1. Overview
In this article, we’ll go through the command-line tools grep, sed, and awk. In particular, we’ll study the differences in functionality among them.
2. Background
When it comes to text processing in Linux, the three tools that come in pretty handy are grep, sed, and awk. Although being totally different tools, their functionality seems to overlap in simple scenarios. For example, to find a pattern in a file and print the matches to the standard output, we’ll find that all of them can do that.
However, if we stretch beyond this simple exercise, we’ll find that grep is only good for simple text matching and printing.
On the other hand, in addition to match and print text, sed offers additional text transformation commands like substitution.
Finally, awk, being the most powerful of these tools, is a scripting language that offers a multitude of features that do not exists in the former two.
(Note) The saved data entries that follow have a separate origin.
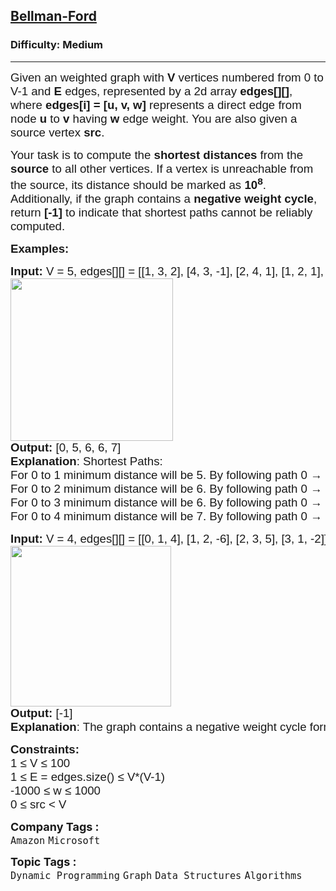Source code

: <h2><a href="https://www.geeksforgeeks.org/problems/distance-from-the-source-bellman-ford-algorithm/1">Bellman-Ford</a></h2><h3>Difficulty: Medium</h3><hr><div class="problems_problem_content__Xm_eO"><p><span style="font-family: arial, helvetica, sans-serif;"><span style="font-size: 18.6667px;">Given an weighted graph with <strong>V</strong> vertices numbered from 0 to V-1 and <strong>E</strong> edges, represented by a 2d array <strong>edges[][]</strong>, where <strong>edges[i] = [u, v, w]</strong> represents a direct edge from node <strong>u</strong> to <strong>v</strong> having <strong>w</strong> edge weight. You are also given a source vertex <strong>src</strong>.</span></span></p>
<p><span style="font-family: arial, helvetica, sans-serif;"><span style="font-size: 18.6667px;">Your task is to compute the <strong>shortest distances</strong> from the <strong>source</strong> to all other vertices. If a vertex is unreachable from the source, its distance should be marked as <strong>10<sup>8</sup></strong>. Additionally, if the graph contains a <strong>negative weight cycle</strong>, return <strong>[-1]</strong> to indicate that shortest paths cannot be reliably computed.</span></span></p>
<p><strong style="font-family: arial, helvetica, sans-serif; font-size: 14pt;">Examples:</strong></p>
<pre><span style="font-size: 14pt;"><strong style="font-family: arial, helvetica, sans-serif;">Input: </strong><span style="font-family: arial, helvetica, sans-serif;">V = 5, edges[][] = [[1, 3, 2], [4, 3, -1], [2, 4, 1], [1, 2, 1], [0, 1, 5]], src = 0
<img src="https://media.geeksforgeeks.org/img-practice/prod/addEditProblem/893096/Web/Other/blobid0_1744455175.jpg" width="260" height="260"><br></span><strong style="font-family: arial, helvetica, sans-serif;">Output:</strong><span style="font-family: arial, helvetica, sans-serif;"> [0, 5, 6, 6, 7]
</span><strong style="font-family: arial, helvetica, sans-serif;">Explanation</strong><span style="font-family: arial, helvetica, sans-serif;">: Shortest Paths:<br>For 0 to 1 minimum distance will be 5. By following path 0 → 1
For 0 to 2 minimum distance will be 6. By following path 0 → 1  → 2
For 0 to 3 minimum distance will be 6. By following path 0 → 1  → 2 → 4 → 3 
For 0 to 4 minimum distance will be 7. By following path 0 → 1  → 2 → 4
</span></span></pre>
<pre><span style="font-size: 14pt;"><strong style="font-family: arial, helvetica, sans-serif;">Input: </strong><span style="font-family: arial, helvetica, sans-serif;">V = 4, edges[][] = [[0, 1, 4], [1, 2, -6], [2, 3, 5], [3, 1, -2]], src = 0
<img src="https://media.geeksforgeeks.org/img-practice/prod/addEditProblem/893096/Web/Other/blobid1_1744455218.jpg" width="257" height="257"><br></span><strong style="font-family: arial, helvetica, sans-serif;">Output: </strong><span style="font-family: arial, helvetica, sans-serif;">[-1]
</span><strong style="font-family: arial, helvetica, sans-serif;">Explanation</strong><span style="font-family: arial, helvetica, sans-serif;">: The graph contains a negative weight cycle formed by the path 1 → 2 → 3 → 1, where the total weight of the cycle is negative.
</span></span></pre>
<p><span style="font-size: 14pt; font-family: arial, helvetica, sans-serif;"><strong>Constraints:<br></strong></span><span style="font-family: arial, helvetica, sans-serif;"><span style="font-size: 18.6667px;">1 ≤ V ≤ 100<br></span></span><span style="font-family: arial, helvetica, sans-serif;"><span style="font-size: 18.6667px;">1 ≤ E = edges.size() ≤ V*(V-1)</span><br></span><span style="font-family: arial, helvetica, sans-serif;"><span style="font-size: 18.6667px;">-1000 ≤ w ≤ 1000</span><br></span><span style="font-family: arial, helvetica, sans-serif;"><span style="font-size: 18.6667px;">0 ≤ src &lt; V</span></span></p></div><p><span style=font-size:18px><strong>Company Tags : </strong><br><code>Amazon</code>&nbsp;<code>Microsoft</code>&nbsp;<br><p><span style=font-size:18px><strong>Topic Tags : </strong><br><code>Dynamic Programming</code>&nbsp;<code>Graph</code>&nbsp;<code>Data Structures</code>&nbsp;<code>Algorithms</code>&nbsp;
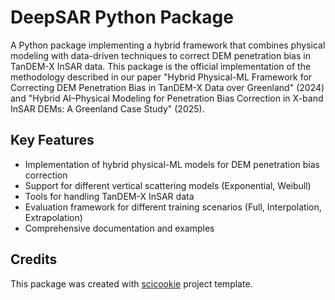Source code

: # DeepSAR Python Package

A Python package implementing a hybrid framework that combines physical modeling with data-driven techniques to correct DEM penetration bias in TanDEM-X InSAR data. This package is the official implementation of the methodology described in our paper "Hybrid Physical-ML Framework for Correcting DEM Penetration Bias in TanDEM-X Data over Greenland" (2024) and "Hybrid AI–Physical Modeling for Penetration Bias Correction in X-band InSAR DEMs: A Greenland Case Study" (2025).

## Key Features

- Implementation of hybrid physical-ML models for DEM penetration bias correction
- Support for different vertical scattering models (Exponential, Weibull)
- Tools for handling TanDEM-X InSAR data
- Evaluation framework for different training scenarios (Full, Interpolation, Extrapolation)
- Comprehensive documentation and examples

## Credits

This package was created with
[scicookie](https://github.com/osl-incubator/scicookie) project template.
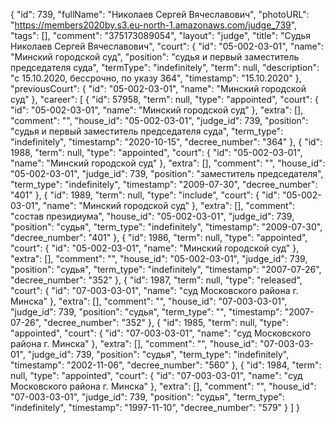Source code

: {
    "id": 739,
    "fullName": "Николаев Сергей Вячеславович",
    "photoURL": "https://members2020by.s3.eu-north-1.amazonaws.com/judge_739",
    "tags": [],
    "comment": "375173089054",
    "layout": "judge",
    "title": "Судья Николаев Сергей Вячеславович",
    "court": {
        "id": "05-002-03-01",
        "name": "Минский городской суд",
        "position": "судья и первый заместитель председателя суда",
        "termType": "indefinitely",
        "term": null,
        "description": "c 15.10.2020, бессрочно, по указу 364",
        "timestamp": "15.10.2020"
    },
    "previousCourt": {
        "id": "05-002-03-01",
        "name": "Минский городской суд"
    },
    "career": [
        {
            "id": 57958,
            "term": null,
            "type": "appointed",
            "court": {
                "id": "05-002-03-01",
                "name": "Минский городской суд"
            },
            "extra": [],
            "comment": "",
            "house_id": "05-002-03-01",
            "judge_id": 739,
            "position": "судья и первый заместитель председателя суда",
            "term_type": "indefinitely",
            "timestamp": "2020-10-15",
            "decree_number": "364"
        },
        {
            "id": 1988,
            "term": null,
            "type": "appointed",
            "court": {
                "id": "05-002-03-01",
                "name": "Минский городской суд"
            },
            "extra": [],
            "comment": "",
            "house_id": "05-002-03-01",
            "judge_id": 739,
            "position": "заместитель председателя",
            "term_type": "indefinitely",
            "timestamp": "2009-07-30",
            "decree_number": "401"
        },
        {
            "id": 1989,
            "term": null,
            "type": "include",
            "court": {
                "id": "05-002-03-01",
                "name": "Минский городской суд"
            },
            "extra": [],
            "comment": "состав президиума",
            "house_id": "05-002-03-01",
            "judge_id": 739,
            "position": "судья",
            "term_type": "indefinitely",
            "timestamp": "2009-07-30",
            "decree_number": "401"
        },
        {
            "id": 1986,
            "term": null,
            "type": "appointed",
            "court": {
                "id": "05-002-03-01",
                "name": "Минский городской суд"
            },
            "extra": [],
            "comment": "",
            "house_id": "05-002-03-01",
            "judge_id": 739,
            "position": "судья",
            "term_type": "indefinitely",
            "timestamp": "2007-07-26",
            "decree_number": "352"
        },
        {
            "id": 1987,
            "term": null,
            "type": "released",
            "court": {
                "id": "07-003-03-01",
                "name": "суд Московского района г. Минска"
            },
            "extra": [],
            "comment": "",
            "house_id": "07-003-03-01",
            "judge_id": 739,
            "position": "судья",
            "term_type": "",
            "timestamp": "2007-07-26",
            "decree_number": "352"
        },
        {
            "id": 1985,
            "term": null,
            "type": "appointed",
            "court": {
                "id": "07-003-03-01",
                "name": "суд Московского района г. Минска"
            },
            "extra": [],
            "comment": "",
            "house_id": "07-003-03-01",
            "judge_id": 739,
            "position": "судья",
            "term_type": "indefinitely",
            "timestamp": "2002-11-06",
            "decree_number": "560"
        },
        {
            "id": 1984,
            "term": null,
            "type": "appointed",
            "court": {
                "id": "07-003-03-01",
                "name": "суд Московского района г. Минска"
            },
            "extra": [],
            "comment": "",
            "house_id": "07-003-03-01",
            "judge_id": 739,
            "position": "судья",
            "term_type": "indefinitely",
            "timestamp": "1997-11-10",
            "decree_number": "579"
        }
    ]
}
Before we begin, it is important to know that the purpose of this article is to make the distinction between these three tools clearer. Therefore, the examples we are covering are just a small subset of what is possible with each tool, especially in the case of sed and awk.
3. Text File
To facilitate our discussion, let’s define a text file log.txt:
Timestamp Category Message
1598843202 INFO Booting up system
1598843402 INFO Booting up critical service: Authorization
1598843502 INFO System booted successfully
1598853502 INFO User admin requested access for userlist
1598863888 ERROR User annonymous attempt to access protected resource without credentials
1598863891 INFO System health check status: passed
1598863901 ERROR Requested resource not found
1598864411 INFO User admin logged out
4. grep
The grep command searches for lines matching a regex pattern and prints those matching lines to the standard output. It is useful when we need a quick way to find out whether a particular pattern exists or not in the given input.
4.1. Basic Syntax
The syntax for grep is as follows:
grep [OPTIONS] PATTERN [FILE...]
PATTERN is a regex pattern defining what we want to find in the content of the files specified by the FILE argument. The OPTIONS optional parameters are flags that modify the behavior of grep.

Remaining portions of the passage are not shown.